All the data should come back exactly as it was given.

== Records for this exercise

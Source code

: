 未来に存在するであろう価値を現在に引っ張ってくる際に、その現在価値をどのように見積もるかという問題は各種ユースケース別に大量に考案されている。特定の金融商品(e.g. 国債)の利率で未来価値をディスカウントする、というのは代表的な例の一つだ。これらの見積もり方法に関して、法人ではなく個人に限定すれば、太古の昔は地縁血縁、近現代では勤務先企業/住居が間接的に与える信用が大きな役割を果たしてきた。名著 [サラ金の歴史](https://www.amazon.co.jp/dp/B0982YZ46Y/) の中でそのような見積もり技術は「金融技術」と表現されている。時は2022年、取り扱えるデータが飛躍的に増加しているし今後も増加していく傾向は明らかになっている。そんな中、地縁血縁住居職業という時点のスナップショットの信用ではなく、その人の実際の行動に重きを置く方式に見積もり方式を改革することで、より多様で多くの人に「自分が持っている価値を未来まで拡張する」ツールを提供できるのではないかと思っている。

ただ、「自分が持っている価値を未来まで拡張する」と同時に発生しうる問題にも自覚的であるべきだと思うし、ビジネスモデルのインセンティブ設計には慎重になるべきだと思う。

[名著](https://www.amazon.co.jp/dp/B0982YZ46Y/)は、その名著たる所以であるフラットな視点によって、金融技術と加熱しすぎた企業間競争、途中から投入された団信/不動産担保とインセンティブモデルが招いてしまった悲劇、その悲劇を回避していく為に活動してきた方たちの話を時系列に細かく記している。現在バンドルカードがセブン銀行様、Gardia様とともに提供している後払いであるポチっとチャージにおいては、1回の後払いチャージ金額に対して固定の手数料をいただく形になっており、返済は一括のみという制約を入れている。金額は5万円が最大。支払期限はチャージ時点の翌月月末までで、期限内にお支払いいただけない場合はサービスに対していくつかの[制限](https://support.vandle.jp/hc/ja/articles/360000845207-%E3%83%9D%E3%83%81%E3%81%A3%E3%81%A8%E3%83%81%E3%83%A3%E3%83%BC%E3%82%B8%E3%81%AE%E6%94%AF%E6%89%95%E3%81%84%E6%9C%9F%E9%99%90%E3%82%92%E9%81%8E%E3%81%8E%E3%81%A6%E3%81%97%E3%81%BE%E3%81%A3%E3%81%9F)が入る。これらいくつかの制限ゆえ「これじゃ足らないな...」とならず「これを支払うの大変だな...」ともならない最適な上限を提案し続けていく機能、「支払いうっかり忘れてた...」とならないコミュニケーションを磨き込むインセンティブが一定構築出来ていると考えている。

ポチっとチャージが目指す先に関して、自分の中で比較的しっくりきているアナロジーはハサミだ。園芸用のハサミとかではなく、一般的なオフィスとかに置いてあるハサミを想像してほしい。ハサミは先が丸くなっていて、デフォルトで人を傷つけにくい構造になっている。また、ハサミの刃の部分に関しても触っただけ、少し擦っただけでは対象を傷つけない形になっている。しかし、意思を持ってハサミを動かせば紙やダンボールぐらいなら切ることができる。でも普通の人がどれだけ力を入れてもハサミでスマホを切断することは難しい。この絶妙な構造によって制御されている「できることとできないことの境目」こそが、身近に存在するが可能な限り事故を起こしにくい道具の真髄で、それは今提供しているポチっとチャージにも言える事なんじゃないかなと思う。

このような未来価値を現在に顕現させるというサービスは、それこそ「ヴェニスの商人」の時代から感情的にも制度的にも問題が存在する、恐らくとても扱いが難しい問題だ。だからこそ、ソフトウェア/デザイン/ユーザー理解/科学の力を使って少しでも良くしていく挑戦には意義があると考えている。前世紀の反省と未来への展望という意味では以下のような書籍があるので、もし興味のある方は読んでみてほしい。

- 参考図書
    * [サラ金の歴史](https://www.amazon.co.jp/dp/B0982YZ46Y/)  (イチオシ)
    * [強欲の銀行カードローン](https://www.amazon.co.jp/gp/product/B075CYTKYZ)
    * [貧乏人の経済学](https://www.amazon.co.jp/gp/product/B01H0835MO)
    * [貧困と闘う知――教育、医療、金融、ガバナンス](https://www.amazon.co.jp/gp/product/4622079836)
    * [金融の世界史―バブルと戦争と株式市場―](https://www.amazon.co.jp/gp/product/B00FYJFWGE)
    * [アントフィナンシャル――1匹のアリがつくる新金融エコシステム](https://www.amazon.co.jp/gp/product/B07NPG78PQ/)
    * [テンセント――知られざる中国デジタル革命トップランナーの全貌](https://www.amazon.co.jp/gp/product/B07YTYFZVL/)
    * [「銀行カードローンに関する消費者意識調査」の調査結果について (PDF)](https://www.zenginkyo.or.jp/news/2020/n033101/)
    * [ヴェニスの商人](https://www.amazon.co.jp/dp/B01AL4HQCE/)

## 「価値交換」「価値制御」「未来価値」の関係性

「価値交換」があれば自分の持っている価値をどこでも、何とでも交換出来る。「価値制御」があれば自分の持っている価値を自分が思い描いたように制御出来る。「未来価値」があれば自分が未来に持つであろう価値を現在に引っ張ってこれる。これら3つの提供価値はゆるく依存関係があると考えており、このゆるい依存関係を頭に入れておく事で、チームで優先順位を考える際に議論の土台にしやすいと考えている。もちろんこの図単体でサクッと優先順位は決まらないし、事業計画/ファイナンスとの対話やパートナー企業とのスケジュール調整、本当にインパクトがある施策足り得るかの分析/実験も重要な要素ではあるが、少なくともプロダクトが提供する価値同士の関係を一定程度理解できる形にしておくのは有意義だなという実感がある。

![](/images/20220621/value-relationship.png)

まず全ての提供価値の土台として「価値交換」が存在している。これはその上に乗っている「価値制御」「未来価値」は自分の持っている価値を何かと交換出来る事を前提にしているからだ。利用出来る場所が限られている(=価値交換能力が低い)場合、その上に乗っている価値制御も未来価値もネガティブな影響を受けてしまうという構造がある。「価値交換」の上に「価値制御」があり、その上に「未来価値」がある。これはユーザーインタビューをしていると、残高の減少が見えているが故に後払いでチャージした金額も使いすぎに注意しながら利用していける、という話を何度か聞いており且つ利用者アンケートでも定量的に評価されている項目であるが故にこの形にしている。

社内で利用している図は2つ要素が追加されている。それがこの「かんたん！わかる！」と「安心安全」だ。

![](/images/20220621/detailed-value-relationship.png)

====

#### Solved problem
Source code

: 未来に存在するであろう価値を現在に引っ張ってくる際に、その現在価値をどのように見積もるかという問題は各種ユースケース別に大量に考案されている。特定の金融商品(e.g. 国債)の利率で未来価値をディスカウントする、というのは代表的な例の一つだ。これらの見積もり方法に関して、法人ではなく個人に限定すれば、太古の昔は地縁血縁、近現代では勤務先企業/住居が間接的に与える信用が大きな役割を果たしてきた。名著 [サラ金の歴史](https://www.amazon.co.jp/dp/B0982YZ46Y/) の中でそのような見積もり技術は「金融技術」と表現されている。時は2022年、取り扱えるデータが飛躍的に増加しているし今後も増加していく傾向は明らかになっている。そんな中、地縁血縁住居職業という時点のスナップショットの信用ではなく、その人の実際の行動に重きを置く方式に見積もり方式を改革することで、より多様で多くの人に「自分が持っている価値を未来まで拡張する」ツールを提供できるのではないかと思っている。

ただ、「自分が持っている価値を未来まで拡張する」と同時に発生しうる問題にも自覚的であるべきだと思うし、ビジネスモデルのインセンティブ設計には慎重になるべきだと思う。

[名著](https://www.amazon.co.jp/dp/B0982YZ46Y/)は、その名著たる所以であるフラットな視点によって、金融技術と加熱しすぎた企業間競争、途中から投入された団信/不動産担保とインセンティブモデルが招いてしまった悲劇、その悲劇を回避していく為に活動してきた方たちの話を時系列に細かく記している。現在バンドルカードがセブン銀行様、Gardia様とともに提供している後払いであるポチっとチャージにおいては、1回の後払いチャージ金額に対して固定の手数料をいただく形になっており、返済は一括のみという制約を入れている。金額は5万円が最大。支払期限はチャージ時点の翌月月末までで、期限内にお支払いいただけない場合はサービスに対していくつかの[制限](https://support.vandle.jp/hc/ja/articles/360000845207-%E3%83%9D%E3%83%81%E3%81%A3%E3%81%A8%E3%83%81%E3%83%A3%E3%83%BC%E3%82%B8%E3%81%AE%E6%94%AF%E6%89%95%E3%81%84%E6%9C%9F%E9%99%90%E3%82%92%E9%81%8E%E3%81%8E%E3%81%A6%E3%81%97%E3%81%BE%E3%81%A3%E3%81%9F)が入る。これらいくつかの制限ゆえ「これじゃ足らないな...」とならず「これを支払うの大変だな...」ともならない最適な上限を提案し続けていく機能、「支払いうっかり忘れてた...」とならないコミュニケーションを磨き込むインセンティブが一定構築出来ていると考えている。

ポチっとチャージが目指す先に関して、自分の中で比較的しっくりきているアナロジーはハサミだ。園芸用のハサミとかではなく、一般的なオフィスとかに置いてあるハサミを想像してほしい。ハサミは先が丸くなっていて、デフォルトで人を傷つけにくい構造になっている。また、ハサミの刃の部分に関しても触っただけ、少し擦っただけでは対象を傷つけない形になっている。しかし、意思を持ってハサミを動かせば紙やダンボールぐらいなら切ることができる。でも普通の人がどれだけ力を入れてもハサミでスマホを切断することは難しい。この絶妙な構造によって制御されている「できることとできないことの境目」こそが、身近に存在するが可能な限り事故を起こしにくい道具の真髄で、それは今提供しているポチっとチャージにも言える事なんじゃないかなと思う。

このような未来価値を現在に顕現させるというサービスは、それこそ「ヴェニスの商人」の時代から感情的にも制度的にも問題が存在する、恐らくとても扱いが難しい問題だ。だからこそ、ソフトウェア/デザイン/ユーザー理解/科学の力を使って少しでも良くしていく挑戦には意義があると考えている。前世紀の反省と未来への展望という意味では以下のような書籍があるので、もし興味のある方は読んでみてほしい。

- 参考図書
    * [サラ金の歴史](https://www.amazon.co.jp/dp/B0982YZ46Y/)  (イチオシ)
    * [強欲の銀行カードローン](https://www.amazon.co.jp/gp/product/B075CYTKYZ)
    * [貧乏人の経済学](https://www.amazon.co.jp/gp/product/B01H0835MO)
    * [貧困と闘う知――教育、医療、金融、ガバナンス](https://www.amazon.co.jp/gp/product/4622079836)
    * [金融の世界史―バブルと戦争と株式市場―](https://www.amazon.co.jp/gp/product/B00FYJFWGE)
    * [アントフィナンシャル――1匹のアリがつくる新金融エコシステム](https://www.amazon.co.jp/gp/product/B07NPG78PQ/)
    * [テンセント――知られざる中国デジタル革命トップランナーの全貌](https://www.amazon.co.jp/gp/product/B07YTYFZVL/)
    * [「銀行カードローンに関する消費者意識調査」の調査結果について (PDF)](https://www.zenginkyo.or.jp/news/2020/n033101/)
    * [ヴェニスの商人](https://www.amazon.co.jp/dp/B01AL4HQCE/)

## 「価値交換」「価値制御」「未来価値」の関係性

「価値交換」があれば自分の持っている価値をどこでも、何とでも交換出来る。「価値制御」があれば自分の持っている価値を自分が思い描いたように制御出来る。「未来価値」があれば自分が未来に持つであろう価値を現在に引っ張ってこれる。これら3つの提供価値はゆるく依存関係があると考えており、このゆるい依存関係を頭に入れておく事で、チームで優先順位を考える際に議論の土台にしやすいと考えている。もちろんこの図単体でサクッと優先順位は決まらないし、事業計画/ファイナンスとの対話やパートナー企業とのスケジュール調整、本当にインパクトがある施策足り得るかの分析/実験も重要な要素ではあるが、少なくともプロダクトが提供する価値同士の関係を一定程度理解できる形にしておくのは有意義だなという実感がある。

![](/images/20220621/value-relationship.png)

まず全ての提供価値の土台として「価値交換」が存在している。これはその上に乗っている「価値制御」「未来価値」は自分の持っている価値を何かと交換出来る事を前提にしているからだ。利用出来る場所が限られている(=価値交換能力が低い)場合、その上に乗っている価値制御も未来価値もネガティブな影響を受けてしまうという構造がある。「価値交換」の上に「価値制御」があり、その上に「未来価値」がある。これはユーザーインタビューをしていると、残高の減少が見えているが故に後払いでチャージした金額も使いすぎに注意しながら利用していける、という話を何度か聞いており且つ利用者アンケートでも定量的に評価されている項目であるが故にこの形にしている。

社内で利用している図は2つ要素が追加されている。それがこの「かんたん！わかる！」と「安心安全」だ。

![](/images/20220621/detailed-value-relationship.png)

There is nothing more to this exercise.